# Exercise goal:
Among the lines below, keep only those from the one containing "- Null-safety" through the one containing "- opacity()", and reproduce them exactly.
---------- Information shown
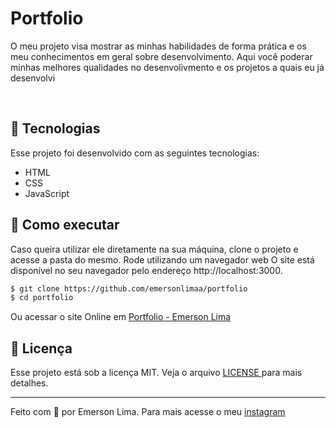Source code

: # Portfolio

<p>O meu projeto visa mostrar as minhas habilidades de forma prática e os meu conhecimentos em geral sobre desenvolvimento. Aqui você poderar minhas melhores qualidades no desenvolivmento e os projetos a quais eu já desenvolvi</p>

<br>

##  🧪 Tecnologias

Esse projeto foi desenvolvido com as seguintes tecnologias:

- HTML
- CSS
- JavaScript

##  🚀 Como executar

Caso queira utilizar ele diretamente na sua máquina, clone o projeto e acesse a pasta do mesmo. Rode utilizando um navegador web O site está disponível no seu navegador pelo endereço http://localhost:3000.

```bash
$ git clone https://github.com/emersonlimaa/portfolio
$ cd portfolio
```

Ou acessar o site Online em [ Portfolio - Emerson Lima ](https://emersonlima.vercel.app)

##  📝 Licença

Esse projeto está sob a licença MIT. Veja o arquivo [ LICENSE ](LICENSE.md) para mais detalhes.

---

Feito com 💜 por Emerson Lima. Para mais acesse o meu [instagram](https://instagram.com/merscodes)
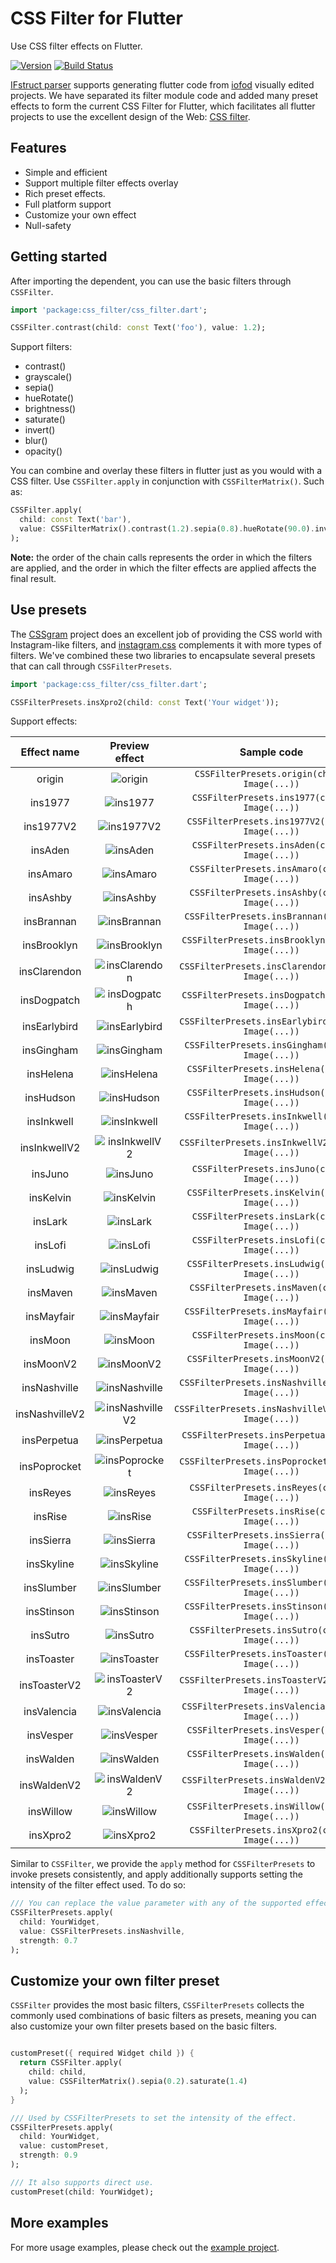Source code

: # CSS Filter for Flutter

Use CSS filter effects on Flutter.

[![Version](https://img.shields.io/github/v/release/iofod/flutter_css_filter?label=version)](https://pub.dev/packages/css_filter)
[![Build Status](https://github.com/iofod/flutter_css_filter/workflows/build/badge.svg)](https://github.com/iofod/flutter_css_filter/actions)

[IFstruct parser](https://github.com/iofod/IFstruct-parser) supports generating flutter code from [iofod](https://www.iofod.com/) visually edited projects. We have separated its filter module code and added many preset effects to form the current CSS Filter for Flutter, which facilitates all flutter projects to use the excellent design of the Web: [CSS filter](https://developer.mozilla.org/en-US/docs/Web/CSS/filter).

## Features

- Simple and efficient
- Support multiple filter effects overlay
- Rich preset effects.
- Full platform support
- Customize your own effect
- Null-safety

## Getting started

After importing the dependent, you can use the basic filters through `CSSFilter`.

```dart
import 'package:css_filter/css_filter.dart';

CSSFilter.contrast(child: const Text('foo'), value: 1.2);
```

Support filters:

- contrast()
- grayscale()
- sepia()
- hueRotate()
- brightness()
- saturate()
- invert()
- blur()
- opacity()

You can combine and overlay these filters in flutter just as you would with a CSS filter. Use `CSSFilter.apply` in conjunction with `CSSFilterMatrix()`. Such as:

```dart
CSSFilter.apply(
  child: const Text('bar'),
  value: CSSFilterMatrix().contrast(1.2).sepia(0.8).hueRotate(90.0).invert(0.9).opacity(0.9)
);
```

**Note:** the order of the chain calls represents the order in which the filters are applied, and the order in which the filter effects are applied affects the final result.

## Use presets

The [CSSgram](https://github.com/una/CSSgram) project does an excellent job of providing the CSS world with Instagram-like filters, and [instagram.css](https://github.com/picturepan2/instagram.css) complements it with more types of filters. We've combined these two libraries to encapsulate several presets that can call through `CSSFilterPresets`.

```dart
import 'package:css_filter/css_filter.dart';

CSSFilterPresets.insXpro2(child: const Text('Your widget'));
```

Support effects:

| Effect name | Preview effect | Sample code |
| :----: | :----: | :----: |
| origin | ![origin](https://raw.githubusercontent.com/iofod/flutter_css_filter/main/assets/origin.jpg) | `CSSFilterPresets.origin(child: Image(...))` |
| ins1977 | ![ins1977](https://raw.githubusercontent.com/iofod/flutter_css_filter/main/assets/ins1977.jpg) | `CSSFilterPresets.ins1977(child: Image(...))` |
| ins1977V2 | ![ins1977V2](https://raw.githubusercontent.com/iofod/flutter_css_filter/main/assets/ins1977V2.jpg) | `CSSFilterPresets.ins1977V2(child: Image(...))` |
| insAden | ![insAden](https://raw.githubusercontent.com/iofod/flutter_css_filter/main/assets/insAden.jpg) | `CSSFilterPresets.insAden(child: Image(...))` |
| insAmaro | ![insAmaro](https://raw.githubusercontent.com/iofod/flutter_css_filter/main/assets/insAmaro.jpg) | `CSSFilterPresets.insAmaro(child: Image(...))` |
| insAshby | ![insAshby](https://raw.githubusercontent.com/iofod/flutter_css_filter/main/assets/insAshby.jpg) | `CSSFilterPresets.insAshby(child: Image(...))` |
| insBrannan | ![insBrannan](https://raw.githubusercontent.com/iofod/flutter_css_filter/main/assets/insBrannan.jpg) | `CSSFilterPresets.insBrannan(child: Image(...))` |
| insBrooklyn | ![insBrooklyn](https://raw.githubusercontent.com/iofod/flutter_css_filter/main/assets/insBrooklyn.jpg) | `CSSFilterPresets.insBrooklyn(child: Image(...))` |
| insClarendon | ![insClarendon](https://raw.githubusercontent.com/iofod/flutter_css_filter/main/assets/insClarendon.jpg) | `CSSFilterPresets.insClarendon(child: Image(...))` |
| insDogpatch | ![insDogpatch](https://raw.githubusercontent.com/iofod/flutter_css_filter/main/assets/insDogpatch.jpg) | `CSSFilterPresets.insDogpatch(child: Image(...))` |
| insEarlybird | ![insEarlybird](https://raw.githubusercontent.com/iofod/flutter_css_filter/main/assets/insEarlybird.jpg) | `CSSFilterPresets.insEarlybird(child: Image(...))` |
| insGingham | ![insGingham](https://raw.githubusercontent.com/iofod/flutter_css_filter/main/assets/insGingham.jpg) | `CSSFilterPresets.insGingham(child: Image(...))` |
| insHelena | ![insHelena](https://raw.githubusercontent.com/iofod/flutter_css_filter/main/assets/insHelena.jpg) | `CSSFilterPresets.insHelena(child: Image(...))` |
| insHudson | ![insHudson](https://raw.githubusercontent.com/iofod/flutter_css_filter/main/assets/insHudson.jpg) | `CSSFilterPresets.insHudson(child: Image(...))` |
| insInkwell | ![insInkwell](https://raw.githubusercontent.com/iofod/flutter_css_filter/main/assets/insInkwell.jpg) | `CSSFilterPresets.insInkwell(child: Image(...))` |
| insInkwellV2 | ![insInkwellV2](https://raw.githubusercontent.com/iofod/flutter_css_filter/main/assets/insInkwellV2.jpg) | `CSSFilterPresets.insInkwellV2(child: Image(...))` |
| insJuno | ![insJuno](https://raw.githubusercontent.com/iofod/flutter_css_filter/main/assets/insJuno.jpg) | `CSSFilterPresets.insJuno(child: Image(...))` |
| insKelvin | ![insKelvin](https://raw.githubusercontent.com/iofod/flutter_css_filter/main/assets/insKelvin.jpg) | `CSSFilterPresets.insKelvin(child: Image(...))` |
| insLark | ![insLark](https://raw.githubusercontent.com/iofod/flutter_css_filter/main/assets/insLark.jpg) | `CSSFilterPresets.insLark(child: Image(...))` |
| insLofi | ![insLofi](https://raw.githubusercontent.com/iofod/flutter_css_filter/main/assets/insLofi.jpg) | `CSSFilterPresets.insLofi(child: Image(...))` |
| insLudwig | ![insLudwig](https://raw.githubusercontent.com/iofod/flutter_css_filter/main/assets/insLudwig.jpg) | `CSSFilterPresets.insLudwig(child: Image(...))` |
| insMaven | ![insMaven](https://raw.githubusercontent.com/iofod/flutter_css_filter/main/assets/insMaven.jpg) | `CSSFilterPresets.insMaven(child: Image(...))` |
| insMayfair | ![insMayfair](https://raw.githubusercontent.com/iofod/flutter_css_filter/main/assets/insMayfair.jpg) | `CSSFilterPresets.insMayfair(child: Image(...))` |
| insMoon | ![insMoon](https://raw.githubusercontent.com/iofod/flutter_css_filter/main/assets/insMoon.jpg) | `CSSFilterPresets.insMoon(child: Image(...))` |
| insMoonV2 | ![insMoonV2](https://raw.githubusercontent.com/iofod/flutter_css_filter/main/assets/insMoonV2.jpg) | `CSSFilterPresets.insMoonV2(child: Image(...))` |
| insNashville | ![insNashville](https://raw.githubusercontent.com/iofod/flutter_css_filter/main/assets/insNashville.jpg) | `CSSFilterPresets.insNashville(child: Image(...))` |
| insNashvilleV2 | ![insNashvilleV2](https://raw.githubusercontent.com/iofod/flutter_css_filter/main/assets/insNashvilleV2.jpg) | `CSSFilterPresets.insNashvilleV2(child: Image(...))` |
| insPerpetua | ![insPerpetua](https://raw.githubusercontent.com/iofod/flutter_css_filter/main/assets/insPerpetua.jpg) | `CSSFilterPresets.insPerpetua(child: Image(...))` |
| insPoprocket | ![insPoprocket](https://raw.githubusercontent.com/iofod/flutter_css_filter/main/assets/insPoprocket.jpg) | `CSSFilterPresets.insPoprocket(child: Image(...))` |
| insReyes | ![insReyes](https://raw.githubusercontent.com/iofod/flutter_css_filter/main/assets/insReyes.jpg) | `CSSFilterPresets.insReyes(child: Image(...))` |
| insRise | ![insRise](https://raw.githubusercontent.com/iofod/flutter_css_filter/main/assets/insRise.jpg) | `CSSFilterPresets.insRise(child: Image(...))` |
| insSierra | ![insSierra](https://raw.githubusercontent.com/iofod/flutter_css_filter/main/assets/insSierra.jpg) | `CSSFilterPresets.insSierra(child: Image(...))` |
| insSkyline | ![insSkyline](https://raw.githubusercontent.com/iofod/flutter_css_filter/main/assets/insSkyline.jpg) | `CSSFilterPresets.insSkyline(child: Image(...))` |
| insSlumber | ![insSlumber](https://raw.githubusercontent.com/iofod/flutter_css_filter/main/assets/insSlumber.jpg) | `CSSFilterPresets.insSlumber(child: Image(...))` |
| insStinson | ![insStinson](https://raw.githubusercontent.com/iofod/flutter_css_filter/main/assets/insStinson.jpg) | `CSSFilterPresets.insStinson(child: Image(...))` |
| insSutro | ![insSutro](https://raw.githubusercontent.com/iofod/flutter_css_filter/main/assets/insSutro.jpg) | `CSSFilterPresets.insSutro(child: Image(...))` |
| insToaster | ![insToaster](https://raw.githubusercontent.com/iofod/flutter_css_filter/main/assets/insToaster.jpg) | `CSSFilterPresets.insToaster(child: Image(...))` |
| insToasterV2 | ![insToasterV2](https://raw.githubusercontent.com/iofod/flutter_css_filter/main/assets/insToasterV2.jpg) | `CSSFilterPresets.insToasterV2(child: Image(...))` |
| insValencia | ![insValencia](https://raw.githubusercontent.com/iofod/flutter_css_filter/main/assets/insValencia.jpg) | `CSSFilterPresets.insValencia(child: Image(...))` |
| insVesper | ![insVesper](https://raw.githubusercontent.com/iofod/flutter_css_filter/main/assets/insVesper.jpg) | `CSSFilterPresets.insVesper(child: Image(...))` |
| insWalden | ![insWalden](https://raw.githubusercontent.com/iofod/flutter_css_filter/main/assets/insWalden.jpg) | `CSSFilterPresets.insWalden(child: Image(...))` |
| insWaldenV2 | ![insWaldenV2](https://raw.githubusercontent.com/iofod/flutter_css_filter/main/assets/insWaldenV2.jpg) | `CSSFilterPresets.insWaldenV2(child: Image(...))` |
| insWillow | ![insWillow](https://raw.githubusercontent.com/iofod/flutter_css_filter/main/assets/insWillow.jpg) | `CSSFilterPresets.insWillow(child: Image(...))` |
| insXpro2 | ![insXpro2](https://raw.githubusercontent.com/iofod/flutter_css_filter/main/assets/insXpro2.jpg) | `CSSFilterPresets.insXpro2(child: Image(...))` |

Similar to `CSSFilter`, we provide the `apply` method for `CSSFilterPresets` to invoke presets consistently, and apply additionally supports setting the intensity of the filter effect used. To do so:

```dart
/// You can replace the value parameter with any of the supported effects.
CSSFilterPresets.apply(
  child: YourWidget,
  value: CSSFilterPresets.insNashville, 
  strength: 0.7
);
```

## Customize your own filter preset

`CSSFilter` provides the most basic filters, `CSSFilterPresets` collects the commonly used combinations of basic filters as presets, meaning you can also customize your own filter presets based on the basic filters.

```dart

customPreset({ required Widget child }) {
  return CSSFilter.apply(
    child: child, 
    value: CSSFilterMatrix().sepia(0.2).saturate(1.4)
  );
}

/// Used by CSSFilterPresets to set the intensity of the effect.
CSSFilterPresets.apply(
  child: YourWidget,
  value: customPreset,
  strength: 0.9
);

/// It also supports direct use.
customPreset(child: YourWidget);
```

## More examples

For more usage examples, please check out the [example project](https://github.com/iofod/flutter_css_filter/tree/main/example).
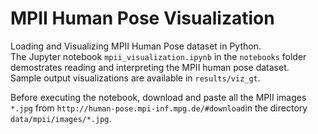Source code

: # MPII Human Pose Visualization
Loading and Visualizing MPII Human Pose dataset in Python. <br>
The Jupyter notebook ```mpii_visualization.ipynb``` in the ```notebooks``` folder demostrates reading and interpreting the MPII human pose dataset. <br>
Sample output visualizations are available in ```results/viz_gt```.

Before executing the notebook, download and paste all the MPII images ```*.jpg``` from ```http://human-pose.mpi-inf.mpg.de/#download```in the directory ```data/mpii/images/*.jpg```.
--------------------
# Expected output:
- Null-safety

## Getting started

After importing the dependent, you can use the basic filters through `CSSFilter`.

```dart
import 'package:css_filter/css_filter.dart';

CSSFilter.contrast(child: const Text('foo'), value: 1.2);
```

Support filters:

- contrast()
- grayscale()
- sepia()
- hueRotate()
- brightness()
- saturate()
- invert()
- blur()
- opacity()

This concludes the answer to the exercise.